María Pilar V.V., condenada a cinco años de cárcel tras contaminar con la bacteria de la tuberculosis sangre de cinco pacientes, a los que también tendrá que indemnizar

Laboratorio
photo_camera Imagen de archivo de un laboratorio

Según informa EL ESPAÑOL, la Sección Sexta de la Audiencia Provincial de Zaragoza ha condenado a María Pilar V.V., técnico de laboratorio del Hospital Miguel Servet de la capital aragonesa, a las penas de dos y tres años de prisión por un delito de riesgo y otro de falsedad en documento público respectivamente, al considerar probado que manipuló pruebas médicas poniendo en peligro la salud de las personas. La mujer infectó muestras de sangre de pacientes con muestras de tuberculosis que iban a ser enviadas a la Organización Mundial de la Salud. 

Igualmente, se le condena a indemnizar a las cinco personas perjudicadas por la manipulación de las pruebas médicas que la acusada realizó, y, con la responsabilidad civil subsidiaria, al Servicio Aragonés de la Salud. A todos ellos en la cantidad de 11.639 euros.

A criterio del tribunal, tanto la autoría como los hechos cometidos por la técnico de laboratorio del Hospital Miguel Servet, resultan plenamente acreditados más allá de toda duda razonable. De los testimonios expresados durante el juicio los magistrados concluyen, sin duda alguna, que se produjo una manipulación de microorganismos, contraviniendo las normas o medidas de seguridad que debieron observarse y que el riesgo de contagio puso "en concreto peligro la salud de las personas".

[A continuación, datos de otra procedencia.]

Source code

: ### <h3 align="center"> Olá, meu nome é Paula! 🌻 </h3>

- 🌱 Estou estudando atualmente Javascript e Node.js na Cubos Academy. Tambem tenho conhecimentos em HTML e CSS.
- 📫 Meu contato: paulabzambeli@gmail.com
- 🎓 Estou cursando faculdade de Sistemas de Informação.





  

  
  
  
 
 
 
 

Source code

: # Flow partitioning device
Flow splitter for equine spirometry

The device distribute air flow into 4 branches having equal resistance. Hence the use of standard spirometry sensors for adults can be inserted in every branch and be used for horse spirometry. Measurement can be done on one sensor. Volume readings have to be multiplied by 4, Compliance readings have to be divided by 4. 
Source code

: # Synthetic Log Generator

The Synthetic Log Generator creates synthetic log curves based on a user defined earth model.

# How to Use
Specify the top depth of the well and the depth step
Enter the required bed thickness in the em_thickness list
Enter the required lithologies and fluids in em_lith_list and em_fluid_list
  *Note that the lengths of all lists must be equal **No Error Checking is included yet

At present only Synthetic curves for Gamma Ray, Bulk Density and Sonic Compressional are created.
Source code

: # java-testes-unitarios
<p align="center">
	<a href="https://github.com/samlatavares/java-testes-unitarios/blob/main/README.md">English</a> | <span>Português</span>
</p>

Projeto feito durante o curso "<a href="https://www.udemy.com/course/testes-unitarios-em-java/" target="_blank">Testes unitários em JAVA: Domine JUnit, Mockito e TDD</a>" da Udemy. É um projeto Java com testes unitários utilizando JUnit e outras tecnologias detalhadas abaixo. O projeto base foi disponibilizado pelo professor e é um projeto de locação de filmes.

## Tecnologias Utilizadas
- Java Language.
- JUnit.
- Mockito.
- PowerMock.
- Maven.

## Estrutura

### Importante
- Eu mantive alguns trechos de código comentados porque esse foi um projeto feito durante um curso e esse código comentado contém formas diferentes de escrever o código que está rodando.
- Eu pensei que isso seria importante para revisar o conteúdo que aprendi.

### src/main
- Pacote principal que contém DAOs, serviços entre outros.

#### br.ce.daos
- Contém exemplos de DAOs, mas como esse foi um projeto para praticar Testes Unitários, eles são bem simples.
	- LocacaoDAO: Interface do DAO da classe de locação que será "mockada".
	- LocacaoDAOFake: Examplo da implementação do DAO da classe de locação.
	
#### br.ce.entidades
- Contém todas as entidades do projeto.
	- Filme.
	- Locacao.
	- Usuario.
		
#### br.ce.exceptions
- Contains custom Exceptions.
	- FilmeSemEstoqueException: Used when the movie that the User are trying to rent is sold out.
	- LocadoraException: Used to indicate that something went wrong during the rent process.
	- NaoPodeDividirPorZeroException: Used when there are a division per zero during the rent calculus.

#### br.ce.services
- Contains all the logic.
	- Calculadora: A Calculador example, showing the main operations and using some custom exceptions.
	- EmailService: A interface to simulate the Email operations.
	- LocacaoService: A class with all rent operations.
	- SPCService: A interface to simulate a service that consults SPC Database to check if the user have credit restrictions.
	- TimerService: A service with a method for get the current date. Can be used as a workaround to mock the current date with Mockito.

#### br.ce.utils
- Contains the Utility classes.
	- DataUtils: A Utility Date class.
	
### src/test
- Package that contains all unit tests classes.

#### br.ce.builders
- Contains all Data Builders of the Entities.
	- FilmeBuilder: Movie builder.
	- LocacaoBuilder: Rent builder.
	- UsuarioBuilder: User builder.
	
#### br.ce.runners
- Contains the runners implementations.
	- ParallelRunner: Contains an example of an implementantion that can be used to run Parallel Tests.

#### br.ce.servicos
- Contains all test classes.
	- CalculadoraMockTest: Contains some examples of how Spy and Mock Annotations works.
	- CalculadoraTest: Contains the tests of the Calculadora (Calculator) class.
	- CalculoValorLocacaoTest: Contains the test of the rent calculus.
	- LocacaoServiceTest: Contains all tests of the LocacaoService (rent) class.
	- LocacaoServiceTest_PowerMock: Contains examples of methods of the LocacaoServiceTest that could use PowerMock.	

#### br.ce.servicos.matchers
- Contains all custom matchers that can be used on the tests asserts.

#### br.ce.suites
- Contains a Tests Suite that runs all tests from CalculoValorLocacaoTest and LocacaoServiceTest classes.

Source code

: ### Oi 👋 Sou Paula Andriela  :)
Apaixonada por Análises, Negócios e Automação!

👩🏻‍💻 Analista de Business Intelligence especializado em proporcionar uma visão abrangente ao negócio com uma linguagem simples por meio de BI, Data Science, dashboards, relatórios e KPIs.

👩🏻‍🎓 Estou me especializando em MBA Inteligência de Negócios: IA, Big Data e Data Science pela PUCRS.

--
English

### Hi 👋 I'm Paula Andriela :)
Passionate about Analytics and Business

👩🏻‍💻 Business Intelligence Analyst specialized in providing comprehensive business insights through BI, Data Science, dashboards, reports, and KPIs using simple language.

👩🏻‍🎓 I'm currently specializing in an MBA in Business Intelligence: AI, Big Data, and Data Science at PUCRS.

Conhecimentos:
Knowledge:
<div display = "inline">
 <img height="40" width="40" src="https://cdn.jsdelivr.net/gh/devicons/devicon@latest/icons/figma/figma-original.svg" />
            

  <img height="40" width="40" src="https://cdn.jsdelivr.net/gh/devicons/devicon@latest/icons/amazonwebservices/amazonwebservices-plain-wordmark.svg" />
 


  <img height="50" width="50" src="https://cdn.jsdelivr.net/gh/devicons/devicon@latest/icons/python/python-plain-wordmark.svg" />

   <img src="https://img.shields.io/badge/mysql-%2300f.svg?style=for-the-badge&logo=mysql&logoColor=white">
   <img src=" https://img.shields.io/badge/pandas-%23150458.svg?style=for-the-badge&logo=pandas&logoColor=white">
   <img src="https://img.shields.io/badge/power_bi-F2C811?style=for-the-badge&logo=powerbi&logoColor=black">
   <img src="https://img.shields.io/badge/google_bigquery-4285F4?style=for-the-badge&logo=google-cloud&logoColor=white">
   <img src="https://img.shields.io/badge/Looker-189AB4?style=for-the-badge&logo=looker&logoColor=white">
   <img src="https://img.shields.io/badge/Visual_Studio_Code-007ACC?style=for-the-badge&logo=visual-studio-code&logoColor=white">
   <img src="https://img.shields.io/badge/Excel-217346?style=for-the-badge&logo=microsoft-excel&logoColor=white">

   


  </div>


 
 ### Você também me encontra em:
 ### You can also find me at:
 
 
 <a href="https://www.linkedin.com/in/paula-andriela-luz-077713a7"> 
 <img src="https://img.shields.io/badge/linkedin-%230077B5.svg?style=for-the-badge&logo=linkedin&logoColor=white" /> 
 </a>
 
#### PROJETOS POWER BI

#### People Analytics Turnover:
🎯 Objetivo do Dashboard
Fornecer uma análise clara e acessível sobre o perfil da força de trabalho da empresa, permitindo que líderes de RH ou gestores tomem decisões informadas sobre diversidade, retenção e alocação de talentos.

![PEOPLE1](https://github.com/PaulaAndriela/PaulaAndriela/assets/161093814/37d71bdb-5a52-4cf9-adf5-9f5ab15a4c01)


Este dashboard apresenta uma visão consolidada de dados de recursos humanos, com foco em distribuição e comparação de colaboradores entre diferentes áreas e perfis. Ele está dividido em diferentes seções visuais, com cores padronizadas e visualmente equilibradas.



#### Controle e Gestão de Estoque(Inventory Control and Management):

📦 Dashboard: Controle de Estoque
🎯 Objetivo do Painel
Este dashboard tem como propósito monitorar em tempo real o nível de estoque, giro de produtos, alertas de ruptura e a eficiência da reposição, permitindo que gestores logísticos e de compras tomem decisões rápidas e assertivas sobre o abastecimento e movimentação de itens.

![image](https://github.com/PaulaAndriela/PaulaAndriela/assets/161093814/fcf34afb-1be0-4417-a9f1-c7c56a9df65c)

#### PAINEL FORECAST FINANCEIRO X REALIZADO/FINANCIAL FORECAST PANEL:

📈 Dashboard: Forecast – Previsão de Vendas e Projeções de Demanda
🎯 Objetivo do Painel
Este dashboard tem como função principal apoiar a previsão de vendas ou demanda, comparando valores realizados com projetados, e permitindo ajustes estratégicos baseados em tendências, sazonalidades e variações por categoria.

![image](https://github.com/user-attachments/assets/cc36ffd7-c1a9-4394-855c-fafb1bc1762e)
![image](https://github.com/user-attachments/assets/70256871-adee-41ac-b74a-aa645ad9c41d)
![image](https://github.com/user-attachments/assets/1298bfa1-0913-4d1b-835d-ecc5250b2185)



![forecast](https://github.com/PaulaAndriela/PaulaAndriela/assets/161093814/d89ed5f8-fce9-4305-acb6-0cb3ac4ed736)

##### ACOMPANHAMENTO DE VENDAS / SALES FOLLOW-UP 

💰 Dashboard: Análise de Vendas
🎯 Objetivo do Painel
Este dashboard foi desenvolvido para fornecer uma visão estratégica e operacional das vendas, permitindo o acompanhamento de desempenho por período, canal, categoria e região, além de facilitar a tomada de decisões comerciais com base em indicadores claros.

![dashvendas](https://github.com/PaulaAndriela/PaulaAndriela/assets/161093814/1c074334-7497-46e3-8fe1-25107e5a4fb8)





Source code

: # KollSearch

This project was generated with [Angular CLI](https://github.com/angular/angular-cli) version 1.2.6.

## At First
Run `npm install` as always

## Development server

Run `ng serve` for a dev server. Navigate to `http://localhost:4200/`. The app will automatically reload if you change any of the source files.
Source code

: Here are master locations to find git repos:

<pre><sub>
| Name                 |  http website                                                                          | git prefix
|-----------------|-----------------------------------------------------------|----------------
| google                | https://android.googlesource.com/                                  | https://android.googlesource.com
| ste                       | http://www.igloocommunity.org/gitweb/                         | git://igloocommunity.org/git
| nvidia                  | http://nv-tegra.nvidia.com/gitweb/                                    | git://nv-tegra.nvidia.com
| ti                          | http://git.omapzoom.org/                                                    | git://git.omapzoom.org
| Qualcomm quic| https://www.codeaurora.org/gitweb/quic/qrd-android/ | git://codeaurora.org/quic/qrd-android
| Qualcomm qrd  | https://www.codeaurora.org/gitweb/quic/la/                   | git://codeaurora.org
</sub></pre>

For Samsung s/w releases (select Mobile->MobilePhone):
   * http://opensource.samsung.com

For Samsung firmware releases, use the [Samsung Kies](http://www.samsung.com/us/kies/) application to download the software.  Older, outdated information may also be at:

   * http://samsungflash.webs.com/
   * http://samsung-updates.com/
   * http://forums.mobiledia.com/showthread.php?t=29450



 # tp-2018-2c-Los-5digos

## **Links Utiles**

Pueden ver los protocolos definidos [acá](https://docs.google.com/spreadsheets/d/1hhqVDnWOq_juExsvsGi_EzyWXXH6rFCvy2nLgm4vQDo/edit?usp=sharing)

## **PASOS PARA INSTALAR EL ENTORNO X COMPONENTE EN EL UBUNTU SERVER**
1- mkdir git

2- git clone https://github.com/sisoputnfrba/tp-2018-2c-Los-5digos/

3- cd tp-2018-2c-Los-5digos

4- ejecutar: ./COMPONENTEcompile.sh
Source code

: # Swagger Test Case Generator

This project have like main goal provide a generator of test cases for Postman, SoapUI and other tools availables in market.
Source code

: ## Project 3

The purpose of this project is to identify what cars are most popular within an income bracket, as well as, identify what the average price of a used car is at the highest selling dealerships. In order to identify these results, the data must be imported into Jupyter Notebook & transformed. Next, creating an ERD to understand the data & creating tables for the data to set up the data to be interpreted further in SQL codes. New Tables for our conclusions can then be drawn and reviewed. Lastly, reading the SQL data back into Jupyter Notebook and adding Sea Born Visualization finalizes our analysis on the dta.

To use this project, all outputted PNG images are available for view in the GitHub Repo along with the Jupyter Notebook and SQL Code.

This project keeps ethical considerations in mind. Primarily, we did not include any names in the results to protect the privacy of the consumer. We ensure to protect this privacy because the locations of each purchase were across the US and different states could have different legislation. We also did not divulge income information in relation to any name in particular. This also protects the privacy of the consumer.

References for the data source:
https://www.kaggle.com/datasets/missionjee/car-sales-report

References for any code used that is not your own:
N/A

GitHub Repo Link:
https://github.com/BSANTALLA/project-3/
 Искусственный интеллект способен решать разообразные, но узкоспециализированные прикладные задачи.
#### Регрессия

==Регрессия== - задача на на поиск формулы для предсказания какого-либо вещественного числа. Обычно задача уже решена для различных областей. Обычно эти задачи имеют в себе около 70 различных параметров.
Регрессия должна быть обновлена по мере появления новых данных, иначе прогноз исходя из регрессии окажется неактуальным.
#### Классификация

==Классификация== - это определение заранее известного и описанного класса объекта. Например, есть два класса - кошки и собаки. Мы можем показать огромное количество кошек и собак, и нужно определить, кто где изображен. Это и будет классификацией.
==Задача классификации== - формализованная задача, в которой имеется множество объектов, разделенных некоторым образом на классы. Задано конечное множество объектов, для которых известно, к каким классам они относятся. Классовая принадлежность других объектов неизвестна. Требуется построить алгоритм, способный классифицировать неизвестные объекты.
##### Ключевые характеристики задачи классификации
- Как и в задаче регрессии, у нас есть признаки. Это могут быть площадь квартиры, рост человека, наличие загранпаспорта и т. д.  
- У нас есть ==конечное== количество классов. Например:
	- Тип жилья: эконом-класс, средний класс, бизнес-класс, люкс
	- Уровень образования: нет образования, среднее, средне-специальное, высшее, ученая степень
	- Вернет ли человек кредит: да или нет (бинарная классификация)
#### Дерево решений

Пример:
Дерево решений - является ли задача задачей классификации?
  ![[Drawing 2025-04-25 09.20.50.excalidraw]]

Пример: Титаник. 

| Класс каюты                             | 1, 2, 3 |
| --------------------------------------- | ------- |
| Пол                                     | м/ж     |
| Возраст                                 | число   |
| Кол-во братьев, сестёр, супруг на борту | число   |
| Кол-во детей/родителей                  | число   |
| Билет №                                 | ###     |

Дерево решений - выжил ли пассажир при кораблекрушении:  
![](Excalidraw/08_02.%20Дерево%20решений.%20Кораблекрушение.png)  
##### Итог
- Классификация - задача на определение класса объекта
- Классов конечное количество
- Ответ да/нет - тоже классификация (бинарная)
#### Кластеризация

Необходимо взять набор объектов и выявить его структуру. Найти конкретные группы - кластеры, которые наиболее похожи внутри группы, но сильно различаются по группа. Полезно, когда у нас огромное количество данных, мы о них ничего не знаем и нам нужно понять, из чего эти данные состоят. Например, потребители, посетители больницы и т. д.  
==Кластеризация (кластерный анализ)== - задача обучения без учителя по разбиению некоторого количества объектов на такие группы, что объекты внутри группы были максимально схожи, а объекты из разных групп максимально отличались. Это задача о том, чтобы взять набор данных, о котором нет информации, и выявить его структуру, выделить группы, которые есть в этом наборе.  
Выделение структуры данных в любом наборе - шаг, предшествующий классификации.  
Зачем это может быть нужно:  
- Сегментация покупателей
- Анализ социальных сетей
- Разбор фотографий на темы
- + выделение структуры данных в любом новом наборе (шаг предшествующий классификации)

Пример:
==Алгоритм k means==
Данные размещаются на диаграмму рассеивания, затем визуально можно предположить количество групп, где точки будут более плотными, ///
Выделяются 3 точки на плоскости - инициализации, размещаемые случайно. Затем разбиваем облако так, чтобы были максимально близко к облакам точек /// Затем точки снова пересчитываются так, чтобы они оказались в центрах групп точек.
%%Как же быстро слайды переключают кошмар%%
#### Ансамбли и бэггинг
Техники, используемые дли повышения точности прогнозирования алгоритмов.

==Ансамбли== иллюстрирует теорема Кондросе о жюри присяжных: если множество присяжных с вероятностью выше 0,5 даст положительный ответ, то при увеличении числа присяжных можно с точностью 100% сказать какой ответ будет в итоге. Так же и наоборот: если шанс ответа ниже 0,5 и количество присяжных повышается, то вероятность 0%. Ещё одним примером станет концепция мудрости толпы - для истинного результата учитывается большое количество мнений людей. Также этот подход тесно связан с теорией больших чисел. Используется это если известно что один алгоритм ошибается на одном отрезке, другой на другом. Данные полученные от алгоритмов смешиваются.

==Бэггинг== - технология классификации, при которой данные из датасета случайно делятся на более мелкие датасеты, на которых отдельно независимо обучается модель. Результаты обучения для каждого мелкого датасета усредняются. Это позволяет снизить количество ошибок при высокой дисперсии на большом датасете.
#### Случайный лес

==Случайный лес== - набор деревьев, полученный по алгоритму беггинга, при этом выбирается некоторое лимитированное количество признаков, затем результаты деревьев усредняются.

Valoran también los perjuicios materiales ocasionados por la acusada al Servicio Aragonés de la Salud y que cifran en 8.473,74 euros, según ha detallado el Tribunal Superior de Justicia de Aragón en una nota de prensa.

Por la "extraordinaria gravedad de los hechos y la maldad extrema puesta de manifiesto por la acusada, que con su actuación puso en riesgo de contagio de tuberculosis a las personas que desarrollaban su trabajo en la Sección de Micobacterias y quebrantó las normas más elementales de ética y deontología profesional en un ámbito tan esencial como la sanidad pública" es por lo que optan por imponerle la pena máxima prevista.